In recent seasons Fässbergs IF have had the following average attendances:

| Season | Average Attendance | Division / Section | Level |
|---|---|---|---|
| 2005 | 83 | Div 3 Mellersta Götaland | Tier 4 |
| 2006 | 82 | Div 3 Mellersta Götaland | Tier 5 |
| 2007 | 179 | Div 2 Västra Götaland | Tier 4 |
| 2008 | 142 | Div 2 Västra Götaland | Tier 4 |
| 2009 | 135 | Div 2 Västra Götaland | Tier 4 |
| 2010 | 108 | Div 2 Södra Götaland | Tier 4 |
| 2011 | 116 | Div 3 Nordvästra Götaland | Tier 5 |
| 2012 | 187 | Div 2 Västra Götaland | Tier 4 |
| 2013 | 174 | Div 2 Västra Götaland | Tier 4 |
| 2014 | 115 | Div 3 Sydvästra Götaland | Tier 5 |
| 2015 | 233 | Div 4 Göteborg B | Tier 6 |
| 2016 | 34 | Div 5 Göteborg B | Tier 7 |
| 2017 | 37 | Div 6 Göteborg B | Tier 8 |
| 2018 | ? | Div 6 Göteborg B | Tier 8 |
| 2019 | ? | Div 5 Göteborg B | Tier 7 |

- Attendances are provided in the Publikliga sections of the Svenska Fotbollförbundet website.

==Achievements==
- Swedish Champions
  - Winners (1): 1924

===Cups===
- Svenska Mästerskapet:
  - Winners (1): 1924

==Footnotes==
A. The title of "Swedish Champions" has been awarded to the winner of four different competitions over the years.

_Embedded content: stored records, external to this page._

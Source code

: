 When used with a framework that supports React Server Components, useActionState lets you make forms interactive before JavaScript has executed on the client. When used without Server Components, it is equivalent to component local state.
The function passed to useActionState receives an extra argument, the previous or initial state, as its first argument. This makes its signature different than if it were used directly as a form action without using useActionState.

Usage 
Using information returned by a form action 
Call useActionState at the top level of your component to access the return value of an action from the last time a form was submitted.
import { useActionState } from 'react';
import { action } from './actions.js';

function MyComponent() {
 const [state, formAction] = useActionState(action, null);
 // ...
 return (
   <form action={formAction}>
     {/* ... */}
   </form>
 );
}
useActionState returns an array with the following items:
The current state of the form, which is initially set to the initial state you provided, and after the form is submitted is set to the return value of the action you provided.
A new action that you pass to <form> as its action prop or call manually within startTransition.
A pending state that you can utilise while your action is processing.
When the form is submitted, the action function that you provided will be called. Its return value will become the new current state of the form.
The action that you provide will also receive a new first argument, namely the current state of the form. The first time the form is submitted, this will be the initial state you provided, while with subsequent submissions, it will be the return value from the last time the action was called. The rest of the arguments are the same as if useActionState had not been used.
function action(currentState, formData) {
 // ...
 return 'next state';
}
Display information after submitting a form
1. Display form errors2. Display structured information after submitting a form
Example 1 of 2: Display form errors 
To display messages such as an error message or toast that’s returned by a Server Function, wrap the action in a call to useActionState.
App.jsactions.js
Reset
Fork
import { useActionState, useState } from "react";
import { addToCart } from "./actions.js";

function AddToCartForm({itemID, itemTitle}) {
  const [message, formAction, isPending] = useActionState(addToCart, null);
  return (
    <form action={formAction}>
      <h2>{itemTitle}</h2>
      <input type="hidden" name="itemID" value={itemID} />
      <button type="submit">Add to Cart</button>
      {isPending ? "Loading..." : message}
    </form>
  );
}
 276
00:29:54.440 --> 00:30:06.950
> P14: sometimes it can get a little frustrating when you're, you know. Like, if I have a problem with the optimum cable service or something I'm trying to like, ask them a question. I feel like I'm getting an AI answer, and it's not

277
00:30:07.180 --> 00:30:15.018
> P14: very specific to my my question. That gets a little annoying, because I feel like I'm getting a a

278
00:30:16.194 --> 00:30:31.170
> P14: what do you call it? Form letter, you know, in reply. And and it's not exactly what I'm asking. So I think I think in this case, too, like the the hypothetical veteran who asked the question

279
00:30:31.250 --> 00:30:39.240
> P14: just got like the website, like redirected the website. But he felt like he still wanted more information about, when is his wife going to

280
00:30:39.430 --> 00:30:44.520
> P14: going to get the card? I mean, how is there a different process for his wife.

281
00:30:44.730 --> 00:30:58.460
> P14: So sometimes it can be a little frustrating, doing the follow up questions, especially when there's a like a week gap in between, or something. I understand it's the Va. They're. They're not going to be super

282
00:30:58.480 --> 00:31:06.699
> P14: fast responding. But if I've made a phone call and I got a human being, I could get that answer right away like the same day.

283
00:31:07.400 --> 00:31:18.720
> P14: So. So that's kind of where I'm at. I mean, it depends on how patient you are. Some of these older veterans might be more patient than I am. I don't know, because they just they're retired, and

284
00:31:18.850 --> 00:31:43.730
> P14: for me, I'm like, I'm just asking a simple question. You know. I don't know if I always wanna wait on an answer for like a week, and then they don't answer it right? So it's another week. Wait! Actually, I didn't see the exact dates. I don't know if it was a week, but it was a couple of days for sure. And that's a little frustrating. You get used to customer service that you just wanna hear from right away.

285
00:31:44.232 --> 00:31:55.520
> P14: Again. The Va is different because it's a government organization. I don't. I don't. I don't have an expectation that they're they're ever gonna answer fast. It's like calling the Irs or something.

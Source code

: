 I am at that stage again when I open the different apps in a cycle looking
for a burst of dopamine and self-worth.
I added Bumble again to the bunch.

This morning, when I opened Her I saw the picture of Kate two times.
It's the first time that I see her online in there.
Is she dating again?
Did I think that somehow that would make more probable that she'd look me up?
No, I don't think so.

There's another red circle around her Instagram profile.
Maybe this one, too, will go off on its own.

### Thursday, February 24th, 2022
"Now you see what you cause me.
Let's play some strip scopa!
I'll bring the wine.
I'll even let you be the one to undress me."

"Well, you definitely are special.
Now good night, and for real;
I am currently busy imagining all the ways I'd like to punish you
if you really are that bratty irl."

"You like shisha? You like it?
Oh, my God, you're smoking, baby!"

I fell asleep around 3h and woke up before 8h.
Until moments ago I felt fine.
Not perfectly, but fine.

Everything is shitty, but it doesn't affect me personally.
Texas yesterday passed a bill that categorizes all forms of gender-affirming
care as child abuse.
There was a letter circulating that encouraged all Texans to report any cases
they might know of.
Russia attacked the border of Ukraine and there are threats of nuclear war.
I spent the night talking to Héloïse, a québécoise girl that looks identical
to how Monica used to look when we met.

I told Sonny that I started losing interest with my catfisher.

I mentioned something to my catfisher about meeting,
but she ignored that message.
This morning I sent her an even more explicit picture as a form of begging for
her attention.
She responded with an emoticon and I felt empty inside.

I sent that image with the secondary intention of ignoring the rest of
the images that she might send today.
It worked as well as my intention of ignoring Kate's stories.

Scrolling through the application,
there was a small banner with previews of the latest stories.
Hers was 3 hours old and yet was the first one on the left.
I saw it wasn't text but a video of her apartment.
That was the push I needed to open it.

Between 1896 and 1925 the title was awarded to the winner of Svenska Mästerskapet, a stand-alone cup tournament. No club were given the title between 1926 and 1930 even though the first-tier league Allsvenskan was played. In 1931 the title was reinstated and awarded to the winner of Allsvenskan. Between 1982 and 1990 a play-off in cup format was held at the end of the league season to decide the champions. After the play-off format in 1991 and 1992 the title was decided by the winner of Mästerskapsserien, an additional league after the end of Allsvenskan. Since the 1993 season the title has once again been awarded to the winner of Allsvenskan.